第四章
マルクスと一通り話をつけた翌日。クラウスは一つ噂を流した。
マルクスにはこれ以上の弁明は必要ないと言ったが、それはマルクスが何かをする必要が無いだけで、クラウスが行動を起こすことの否定にはならない。
彼との話で見つけた終着点。彼に成り代わって情報を上書きする。マルクスの存在が肯定されていない無意識下だから取れる手法だ。
まずどの程度の大きさまで広がっているのかをアルから聞き、噂の尾鰭を認識した上で正当化する。その役割をイーリスに頼んだ。
クラウスの成して来た功績の僅かを並べて生徒の味方と噂を流し、その裏でエルゼに頼んで修学旅行の件がいい方に転ぶように取り計らってもらう。
彼女とは論文の見解で手を取り合ったようなものだ。クラウスの被る不利益を見て見ぬ振りは出来ない。
必要なことだと割り切れば罪悪感も湧かなかった。時折フィーナから満面の笑みで肯定されて、少しだけいつもの自分を取り戻す。彼女も彼女で随分と黒く染まったものだ。その白銀の頭髪もクラウス視点では灰色にしか見えない。
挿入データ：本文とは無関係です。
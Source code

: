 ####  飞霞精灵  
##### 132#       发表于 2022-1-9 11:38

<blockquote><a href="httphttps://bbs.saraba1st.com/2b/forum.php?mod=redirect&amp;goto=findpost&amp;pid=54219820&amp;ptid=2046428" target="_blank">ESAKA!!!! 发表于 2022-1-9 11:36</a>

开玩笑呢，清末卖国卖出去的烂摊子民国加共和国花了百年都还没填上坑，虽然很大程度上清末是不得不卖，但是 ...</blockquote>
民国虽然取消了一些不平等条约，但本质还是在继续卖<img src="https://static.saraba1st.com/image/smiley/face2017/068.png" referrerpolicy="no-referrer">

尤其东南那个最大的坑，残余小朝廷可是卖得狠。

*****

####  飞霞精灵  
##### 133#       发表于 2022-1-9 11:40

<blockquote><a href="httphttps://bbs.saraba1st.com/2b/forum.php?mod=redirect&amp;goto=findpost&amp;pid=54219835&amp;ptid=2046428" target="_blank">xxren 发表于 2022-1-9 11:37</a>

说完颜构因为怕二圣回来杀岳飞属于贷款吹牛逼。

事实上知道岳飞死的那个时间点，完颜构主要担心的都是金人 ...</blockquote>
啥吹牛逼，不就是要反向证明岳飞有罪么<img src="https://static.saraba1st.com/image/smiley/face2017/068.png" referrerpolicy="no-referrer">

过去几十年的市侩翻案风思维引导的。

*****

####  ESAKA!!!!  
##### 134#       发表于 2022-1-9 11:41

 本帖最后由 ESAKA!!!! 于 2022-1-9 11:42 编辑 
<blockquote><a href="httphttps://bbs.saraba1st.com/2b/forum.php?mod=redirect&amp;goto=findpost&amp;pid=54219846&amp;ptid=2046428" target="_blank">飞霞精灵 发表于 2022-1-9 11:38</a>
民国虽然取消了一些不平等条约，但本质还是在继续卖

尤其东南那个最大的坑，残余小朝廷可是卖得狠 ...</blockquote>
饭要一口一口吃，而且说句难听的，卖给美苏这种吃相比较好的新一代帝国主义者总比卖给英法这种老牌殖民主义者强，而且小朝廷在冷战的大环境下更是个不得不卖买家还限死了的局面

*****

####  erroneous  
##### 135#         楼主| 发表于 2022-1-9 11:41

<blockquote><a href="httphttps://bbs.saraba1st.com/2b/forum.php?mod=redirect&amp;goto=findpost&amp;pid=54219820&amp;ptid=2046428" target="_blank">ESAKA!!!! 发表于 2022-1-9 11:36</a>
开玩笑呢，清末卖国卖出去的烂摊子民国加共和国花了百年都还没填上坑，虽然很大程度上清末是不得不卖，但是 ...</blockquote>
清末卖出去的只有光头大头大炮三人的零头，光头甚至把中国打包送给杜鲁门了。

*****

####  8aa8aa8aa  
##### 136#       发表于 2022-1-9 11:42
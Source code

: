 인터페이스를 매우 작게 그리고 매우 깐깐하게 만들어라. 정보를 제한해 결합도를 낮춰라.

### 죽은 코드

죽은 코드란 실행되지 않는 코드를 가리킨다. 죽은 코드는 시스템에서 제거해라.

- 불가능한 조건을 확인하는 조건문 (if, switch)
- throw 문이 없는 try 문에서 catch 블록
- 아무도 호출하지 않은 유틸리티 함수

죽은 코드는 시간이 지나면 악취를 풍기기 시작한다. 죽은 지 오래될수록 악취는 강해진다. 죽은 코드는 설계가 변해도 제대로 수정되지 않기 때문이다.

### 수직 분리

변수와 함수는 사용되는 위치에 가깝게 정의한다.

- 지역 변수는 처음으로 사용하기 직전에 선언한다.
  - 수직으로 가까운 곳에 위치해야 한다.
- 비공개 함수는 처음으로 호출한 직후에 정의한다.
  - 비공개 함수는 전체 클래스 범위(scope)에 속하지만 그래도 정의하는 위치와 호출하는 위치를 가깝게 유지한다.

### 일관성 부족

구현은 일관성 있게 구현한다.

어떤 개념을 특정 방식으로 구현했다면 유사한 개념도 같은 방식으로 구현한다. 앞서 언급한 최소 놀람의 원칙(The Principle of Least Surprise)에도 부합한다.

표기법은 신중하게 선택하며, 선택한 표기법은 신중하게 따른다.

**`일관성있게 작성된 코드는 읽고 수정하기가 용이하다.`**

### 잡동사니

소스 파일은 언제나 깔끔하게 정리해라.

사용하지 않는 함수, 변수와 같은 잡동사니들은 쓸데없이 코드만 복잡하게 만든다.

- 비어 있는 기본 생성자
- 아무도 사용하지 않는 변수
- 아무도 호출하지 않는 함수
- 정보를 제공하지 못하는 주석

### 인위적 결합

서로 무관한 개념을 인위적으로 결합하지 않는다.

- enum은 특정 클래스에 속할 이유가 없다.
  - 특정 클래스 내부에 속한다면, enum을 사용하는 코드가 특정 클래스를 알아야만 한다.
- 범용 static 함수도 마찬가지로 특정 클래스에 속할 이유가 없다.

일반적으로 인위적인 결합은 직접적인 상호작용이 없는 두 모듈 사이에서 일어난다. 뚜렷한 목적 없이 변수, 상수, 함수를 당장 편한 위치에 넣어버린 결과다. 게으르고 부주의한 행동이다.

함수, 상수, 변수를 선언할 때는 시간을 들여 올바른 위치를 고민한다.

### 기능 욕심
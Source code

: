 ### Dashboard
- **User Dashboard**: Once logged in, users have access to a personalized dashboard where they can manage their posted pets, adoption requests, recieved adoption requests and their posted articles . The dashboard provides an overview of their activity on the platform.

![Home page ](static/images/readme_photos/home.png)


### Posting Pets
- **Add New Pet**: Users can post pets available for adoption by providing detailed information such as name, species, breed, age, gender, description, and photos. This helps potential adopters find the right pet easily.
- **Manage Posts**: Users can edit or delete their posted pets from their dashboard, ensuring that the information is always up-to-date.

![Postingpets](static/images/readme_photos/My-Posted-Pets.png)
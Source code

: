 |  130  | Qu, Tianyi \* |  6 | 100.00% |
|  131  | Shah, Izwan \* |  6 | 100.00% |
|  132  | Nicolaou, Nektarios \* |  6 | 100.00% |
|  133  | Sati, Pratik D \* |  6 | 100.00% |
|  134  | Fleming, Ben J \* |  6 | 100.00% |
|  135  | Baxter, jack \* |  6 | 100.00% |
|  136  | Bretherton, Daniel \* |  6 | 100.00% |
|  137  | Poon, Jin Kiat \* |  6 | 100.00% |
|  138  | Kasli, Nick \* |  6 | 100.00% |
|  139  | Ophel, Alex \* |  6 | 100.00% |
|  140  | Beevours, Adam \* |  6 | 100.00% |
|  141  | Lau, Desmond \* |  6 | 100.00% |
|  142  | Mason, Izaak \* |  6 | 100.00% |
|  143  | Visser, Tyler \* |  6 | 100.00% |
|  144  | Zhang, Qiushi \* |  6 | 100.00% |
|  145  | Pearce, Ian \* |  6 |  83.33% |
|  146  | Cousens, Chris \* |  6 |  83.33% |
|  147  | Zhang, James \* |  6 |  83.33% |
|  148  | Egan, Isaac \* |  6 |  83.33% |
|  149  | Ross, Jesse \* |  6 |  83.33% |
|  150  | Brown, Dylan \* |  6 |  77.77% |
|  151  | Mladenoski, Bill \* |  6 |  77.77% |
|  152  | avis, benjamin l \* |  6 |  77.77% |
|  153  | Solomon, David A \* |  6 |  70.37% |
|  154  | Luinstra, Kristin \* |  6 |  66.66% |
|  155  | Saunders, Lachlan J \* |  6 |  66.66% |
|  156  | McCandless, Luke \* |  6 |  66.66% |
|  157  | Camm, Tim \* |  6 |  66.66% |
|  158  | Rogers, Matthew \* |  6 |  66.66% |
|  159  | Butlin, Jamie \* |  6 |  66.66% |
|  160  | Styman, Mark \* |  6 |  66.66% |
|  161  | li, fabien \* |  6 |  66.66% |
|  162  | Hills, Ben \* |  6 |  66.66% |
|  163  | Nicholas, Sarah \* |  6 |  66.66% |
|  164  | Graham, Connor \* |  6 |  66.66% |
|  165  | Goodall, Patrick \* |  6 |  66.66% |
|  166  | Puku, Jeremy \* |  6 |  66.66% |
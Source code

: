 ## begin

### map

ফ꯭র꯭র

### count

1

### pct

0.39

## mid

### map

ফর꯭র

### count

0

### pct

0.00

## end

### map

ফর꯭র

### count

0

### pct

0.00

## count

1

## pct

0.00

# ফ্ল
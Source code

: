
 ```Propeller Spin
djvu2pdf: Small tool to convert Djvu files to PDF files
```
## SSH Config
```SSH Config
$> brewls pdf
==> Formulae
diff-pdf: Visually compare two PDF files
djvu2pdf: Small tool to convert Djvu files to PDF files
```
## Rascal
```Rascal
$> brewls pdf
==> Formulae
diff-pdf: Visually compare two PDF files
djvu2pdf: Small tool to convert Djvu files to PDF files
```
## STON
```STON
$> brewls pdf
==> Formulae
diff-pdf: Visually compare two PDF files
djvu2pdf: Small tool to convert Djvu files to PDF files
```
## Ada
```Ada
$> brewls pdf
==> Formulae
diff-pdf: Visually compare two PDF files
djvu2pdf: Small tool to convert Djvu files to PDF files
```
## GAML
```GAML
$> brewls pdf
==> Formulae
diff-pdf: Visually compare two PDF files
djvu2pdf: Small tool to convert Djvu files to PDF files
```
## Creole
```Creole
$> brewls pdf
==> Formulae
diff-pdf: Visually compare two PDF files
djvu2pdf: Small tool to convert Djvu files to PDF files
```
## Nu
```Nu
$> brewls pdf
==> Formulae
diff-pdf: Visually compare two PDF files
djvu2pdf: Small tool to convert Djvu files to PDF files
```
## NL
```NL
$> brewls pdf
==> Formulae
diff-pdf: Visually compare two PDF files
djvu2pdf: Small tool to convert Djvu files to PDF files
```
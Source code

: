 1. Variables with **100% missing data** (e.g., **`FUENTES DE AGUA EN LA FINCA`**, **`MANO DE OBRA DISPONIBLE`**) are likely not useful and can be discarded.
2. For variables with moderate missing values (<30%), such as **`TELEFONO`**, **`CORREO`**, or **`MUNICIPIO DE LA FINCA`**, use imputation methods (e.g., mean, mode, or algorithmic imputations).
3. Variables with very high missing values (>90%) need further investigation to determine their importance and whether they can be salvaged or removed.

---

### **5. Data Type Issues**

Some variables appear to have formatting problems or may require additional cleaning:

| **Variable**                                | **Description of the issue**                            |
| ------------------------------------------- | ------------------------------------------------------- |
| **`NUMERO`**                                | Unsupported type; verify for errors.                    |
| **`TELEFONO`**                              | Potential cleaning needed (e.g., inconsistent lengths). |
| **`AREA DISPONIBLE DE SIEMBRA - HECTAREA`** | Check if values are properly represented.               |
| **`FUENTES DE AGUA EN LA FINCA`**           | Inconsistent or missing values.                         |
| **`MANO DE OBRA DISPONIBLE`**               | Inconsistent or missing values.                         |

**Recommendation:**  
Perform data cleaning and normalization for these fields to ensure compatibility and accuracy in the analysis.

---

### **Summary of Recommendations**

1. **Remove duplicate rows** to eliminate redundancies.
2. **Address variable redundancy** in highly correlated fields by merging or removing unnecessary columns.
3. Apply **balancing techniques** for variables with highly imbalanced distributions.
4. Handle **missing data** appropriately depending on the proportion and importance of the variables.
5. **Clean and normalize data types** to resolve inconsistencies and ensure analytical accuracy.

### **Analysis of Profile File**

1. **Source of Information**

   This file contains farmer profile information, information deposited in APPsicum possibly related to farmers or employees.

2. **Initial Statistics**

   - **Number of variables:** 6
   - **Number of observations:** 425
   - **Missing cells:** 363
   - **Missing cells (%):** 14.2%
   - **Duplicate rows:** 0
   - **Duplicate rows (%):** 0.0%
そんな風に覆しようの無い真実を並べ立てれば、元より無意識の塊だった雰囲気は薄れて消えていった。
僅かにクラウスに対する怪訝の視線は残ったものの、それは今までと変わらない。種への偏見はその生まれを否定しない限り無くなるものでは無いだろう。覆せないものは仕方ない。緩和して甘んじるだけだ。
そしてクラウスの人となりを補強するように教員側からも発表がなされる。
修学旅行の件については見送り。今回参加できない生徒のうち、次の機会がない生徒には来年の修学旅行時に同行を可能にすると言った確約が取られたそうだ。
時間が解決する問題と言うのも確かに存在するのだと、無常な時の流れに仕方の無い嫌悪感を抱きながら、ようやくクラウスは自分の居場所を取り戻す。
そんな事をして学院での時間を過ごしていれば時は週末。ユーリアから連絡があった城での問題へ当たる日になった。
町の様子は一転してお祭り状態。ハロウィンとしての目に見える形の祭典は夜になってからの仮装が主だが、この日は殆どの仕事が休みになる。大地に捧げる祭りだ、参加しないというのはこの世界に生きる者として不相応だろう。
浮かれた雰囲気はブランデンブルクの目抜き通りも色を添えて景色を変える。昼間から酒を飲む大人や、男女二人で腕を組んで街を歩き回るフィーレスト学院の生徒の顔。男友達、女友達で集まった有意義で楽しげな集団。本来ならばクラウス達もあちら側だったと少し羨めば、肩上のフィーナが面白くなさそうに唇を尖らせていた。
「もし早く終われば夜の祭りには参加できるかもね」
「だったら早く行きましょうっ」
可能性を言葉にすればフィーナのやる気が充填される。クラウスとしても彼女にも、そしてユーリアたちにも時間があるならば息抜きをして欲しいのだ。
この問題。今でもまだクラウスは根幹に妖精変調が絡んでいると踏んでいるのだ。そうであるならばアルの片棒を担ぐクラウスとしては責任を感じないわけにはいかない。
ならばその償いとして、一刻も早く彼女達には日常に戻ってもらわなければ。
そんな事を考えながら歩んだ道程はブランデンブルク城に辿り着く。
まだ日は天頂には昇らない。時間は充分にあるのだ。せめて手がかりだけは今日中に掴んでみせる。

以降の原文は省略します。